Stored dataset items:
-*-*-

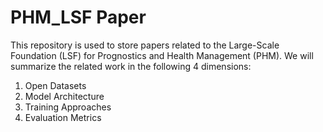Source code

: # PHM_LSF Paper
This repository is used to store papers related to the Large-Scale Foundation (LSF) for Prognostics and Health Management (PHM). We will summarize the related work in the following 4 dimensions:
1. Open Datasets
2. Model Architecture
3. Training Approaches
4. Evaluation Metrics
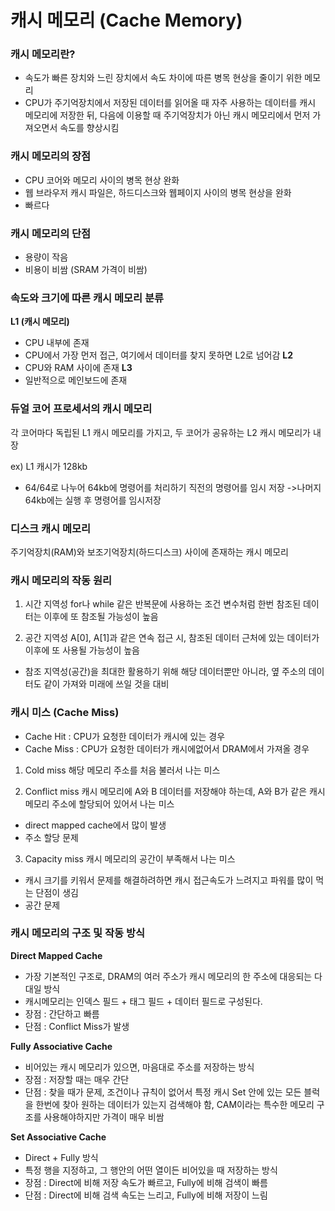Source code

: # 캐시 메모리 (Cache Memory)

### 캐시 메모리란?
- 속도가 빠른 장치와 느린 장치에서 속도 차이에 따른 병목 현상을 줄이기 위한 메모리
- CPU가 주기억장치에서 저장된 데이터를 읽어올 때 자주 사용하는 데이터를 캐시 메모리에 저장한 뒤, 다음에 이용할 때 주기억장치가 아닌 캐시 메모리에서 먼저 가져오면서 속도를 향상시킴

### 캐시 메모리의 장점
- CPU 코어와 메모리 사이의 병목 현상 완화
- 웹 브라우저 캐시 파일은, 하드디스크와 웹페이지 사이의 병목 현상을 완화
- 빠르다

### 캐시 메모리의 단점 
- 용량이 작음
- 비용이 비쌈 (SRAM 가격이 비쌈)

### 속도와 크기에 따른 캐시 메모리 분류
**L1 (캐시 메모리)**
- CPU 내부에 존재
- CPU에서 가장 먼저 접근, 여기에서 데이터를 찾지 못하면 L2로 넘어감
**L2**
- CPU와 RAM 사이에 존재
**L3**
- 일반적으로 메인보드에 존재

### 듀얼 코어 프로세서의 캐시 메모리
각 코어마다 독립된 L1 캐시 메모리를 가지고, 두 코어가 공유하는 L2 캐시 메모리가 내장

ex) L1 캐시가 128kb
- 64/64로 나누어 64kb에 명령어를 처리하기 직전의 명령어를 임시 저장 ->나머지 64kb에는 실행 후 명령어를 임시저장


### 디스크 캐시 메모리
주기억장치(RAM)와 보조기억장치(하드디스크) 사이에 존재하는 캐시 메모리


### 캐시 메모리의 작동 원리
1. 시간 지역성
for나 while 같은 반복문에 사용하는 조건 변수처럼 한번 참조된 데이터는 이후에 또 참조될 가능성이 높음

2. 공간 지역성
A[0], A[1]과 같은 연속 접근 시, 참조된 데이터 근처에 있는 데이터가 이후에 또 사용될 가능성이 높음
- 참조 지역성(공간)을 최대한 활용하기 위해 해당 데이터뿐만 아니라, 옆 주소의 데이터도 같이 가져와 미래에 쓰일 것을 대비

### 캐시 미스 (Cache Miss)
- Cache Hit : CPU가 요청한 데이터가 캐시에 있는 경우
- Cache Miss : CPU가 요청한 데이터가 캐시에없어서 DRAM에서 가져올 경우

1. Cold miss
해당 메모리 주소를 처음 불러서 나는 미스

2. Conflict miss
캐시 메모리에 A와 B 데이터를 저장해야 하는데, A와 B가 같은 캐시 메모리 주소에 할당되어 있어서 나는 미스 
- direct mapped cache에서 많이 발생
- 주소 할당 문제

3. Capacity miss
캐시 메모리의 공간이 부족해서 나는 미스 
- 캐시 크기를 키워서 문제를 해결하려하면 캐시 접근속도가 느려지고 파워를 많이 먹는 단점이 생김
- 공간 문제

### 캐시 메모리의 구조 및 작동 방식
**Direct Mapped Cache**
- 가장 기본적인 구조로, DRAM의 여러 주소가 캐시 메모리의 한 주소에 대응되는 다대일 방식
- 캐시메모리는 인덱스 필드 + 태그 필드 + 데이터 필드로 구성된다.
- 장점 : 간단하고 빠름
- 단점 : Conflict Miss가 발생

**Fully Associative Cache**
- 비어있는 캐시 메모리가 있으면, 마음대로 주소를 저장하는 방식
- 장점 : 저장할 때는 매우 간단
- 단점 : 찾을 때가 문제, 조건이나 규칙이 없어서 특정 캐시 Set 안에 있는 모든 블럭을 한번에 찾아 원하는 데이터가 있는지 검색해야 함, CAM이라는 특수한 메모리 구조를 사용해야하지만 가격이 매우 비쌈

**Set Associative Cache**
- Direct + Fully 방식
- 특정 행을 지정하고, 그 행안의 어떤 열이든 비어있을 때 저장하는 방식
- 장점 : Direct에 비해 저장 속도가 빠르고, Fully에 비해 검색이 빠름
- 단점 : Direct에 비해 검색 속도는 느리고, Fully에 비해 저장이 느림
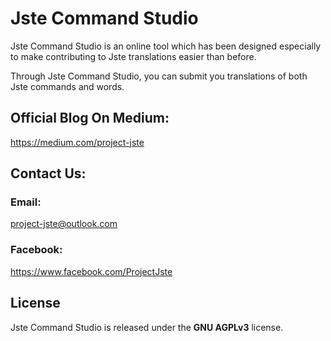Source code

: # Jste Command Studio

Jste Command Studio is an online tool which has been designed especially to make contributing to Jste translations easier than before.

Through Jste Command Studio, you can submit you translations of both Jste commands and words.

## Official Blog On Medium:

https://medium.com/project-jste

## Contact Us:

### Email:

project-jste@outlook.com

### Facebook:

https://www.facebook.com/ProjectJste

## License

Jste Command Studio is released under the <b>GNU AGPLv3</b> license.
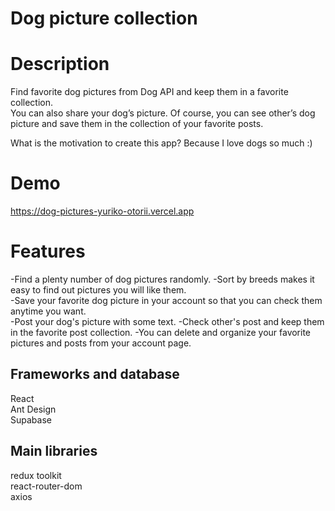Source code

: # **Dog picture collection**

# Description
Find favorite dog pictures from Dog API and keep them in a favorite collection.  
You can also share your dog’s picture. Of course, you can see other’s dog picture and save them in the   collection of your favorite posts.


What is the motivation to create this app? Because I love dogs so much :)

# Demo
https://dog-pictures-yuriko-otorii.vercel.app  

# Features
-Find a plenty number of dog pictures randomly.
-Sort by breeds makes it easy to find out pictures you will like them.  
-Save your favorite dog picture in your account so that you can check them anytime you want.  
-Post your dog's picture with some text.
-Check other's post and keep them in the favorite post collection.
-You can delete and organize your favorite pictures and posts from your account page.

## Frameworks and database
React  
Ant Design  
Supabase  

## Main libraries
redux toolkit  
react-router-dom  
axios   



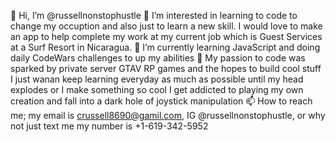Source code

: 👋 Hi, I’m @russellnonstophustle
👀 I’m interested in learning to code to change my occuption and also just to learn a new skill.
I would love to make an app to help complete my work at my current job which is Guest Services at a Surf Resort in Nicaragua.
🌱 I’m currently learning JavaScript and doing daily CodeWars challenges to up my abilities
💞️ My passion to code was sparked by private server GTAV RP games and the hopes to build cool stuff
I just wanan keep learning everyday as much as possible until my head explodes or I make something so cool I get addicted to playing my own creation and fall into a dark hole of joystick manipulation
📫 How to reach me; my email is crussell8690@gamil.com, IG @russellnonstophustle, or why not just text me my number is +1-619-342-5952
<!---
russellnonstophustle/russellnonstophustle is a ✨ special ✨ repository because its `README.md` (this file) appears on your GitHub profile.
You can click the Preview link to take a look at your changes.
--->
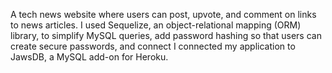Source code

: A tech news website where users can post, upvote, and comment on links to news articles. I used Sequelize, an object-relational mapping (ORM) library, to simplify MySQL queries, add password hashing so that users can create secure passwords, and connect I connected my application to JawsDB, a MySQL add-on for Heroku.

-*-*-

» **What to work on**
I would like the exact lines from the data above, starting with the one that holds "- Cache Hit : CPU가 요청한 데이터가 캐시에 있는 경우" and going on through the one that holds "# Description", without the pictures.

» **Task result**
- Cache Hit : CPU가 요청한 데이터가 캐시에 있는 경우
- Cache Miss : CPU가 요청한 데이터가 캐시에없어서 DRAM에서 가져올 경우

1. Cold miss
해당 메모리 주소를 처음 불러서 나는 미스

2. Conflict miss
캐시 메모리에 A와 B 데이터를 저장해야 하는데, A와 B가 같은 캐시 메모리 주소에 할당되어 있어서 나는 미스 
- direct mapped cache에서 많이 발생
- 주소 할당 문제

3. Capacity miss
캐시 메모리의 공간이 부족해서 나는 미스 
- 캐시 크기를 키워서 문제를 해결하려하면 캐시 접근속도가 느려지고 파워를 많이 먹는 단점이 생김
- 공간 문제

### 캐시 메모리의 구조 및 작동 방식
**Direct Mapped Cache**
- 가장 기본적인 구조로, DRAM의 여러 주소가 캐시 메모리의 한 주소에 대응되는 다대일 방식
- 캐시메모리는 인덱스 필드 + 태그 필드 + 데이터 필드로 구성된다.
- 장점 : 간단하고 빠름
- 단점 : Conflict Miss가 발생

**Fully Associative Cache**
- 비어있는 캐시 메모리가 있으면, 마음대로 주소를 저장하는 방식
- 장점 : 저장할 때는 매우 간단
- 단점 : 찾을 때가 문제, 조건이나 규칙이 없어서 특정 캐시 Set 안에 있는 모든 블럭을 한번에 찾아 원하는 데이터가 있는지 검색해야 함, CAM이라는 특수한 메모리 구조를 사용해야하지만 가격이 매우 비쌈

**Set Associative Cache**
- Direct + Fully 방식
- 특정 행을 지정하고, 그 행안의 어떤 열이든 비어있을 때 저장하는 방식
- 장점 : Direct에 비해 저장 속도가 빠르고, Fully에 비해 검색이 빠름
- 단점 : Direct에 비해 검색 속도는 느리고, Fully에 비해 저장이 느림
Source code

: # Jste Command Studio

Jste Command Studio is an online tool which has been designed especially to make contributing to Jste translations easier than before.

Through Jste Command Studio, you can submit you translations of both Jste commands and words.

## Official Blog On Medium:

https://medium.com/project-jste

## Contact Us:

### Email:

project-jste@outlook.com

### Facebook:

https://www.facebook.com/ProjectJste

## License

Jste Command Studio is released under the <b>GNU AGPLv3</b> license.
Source code

: # **Dog picture collection**

# Description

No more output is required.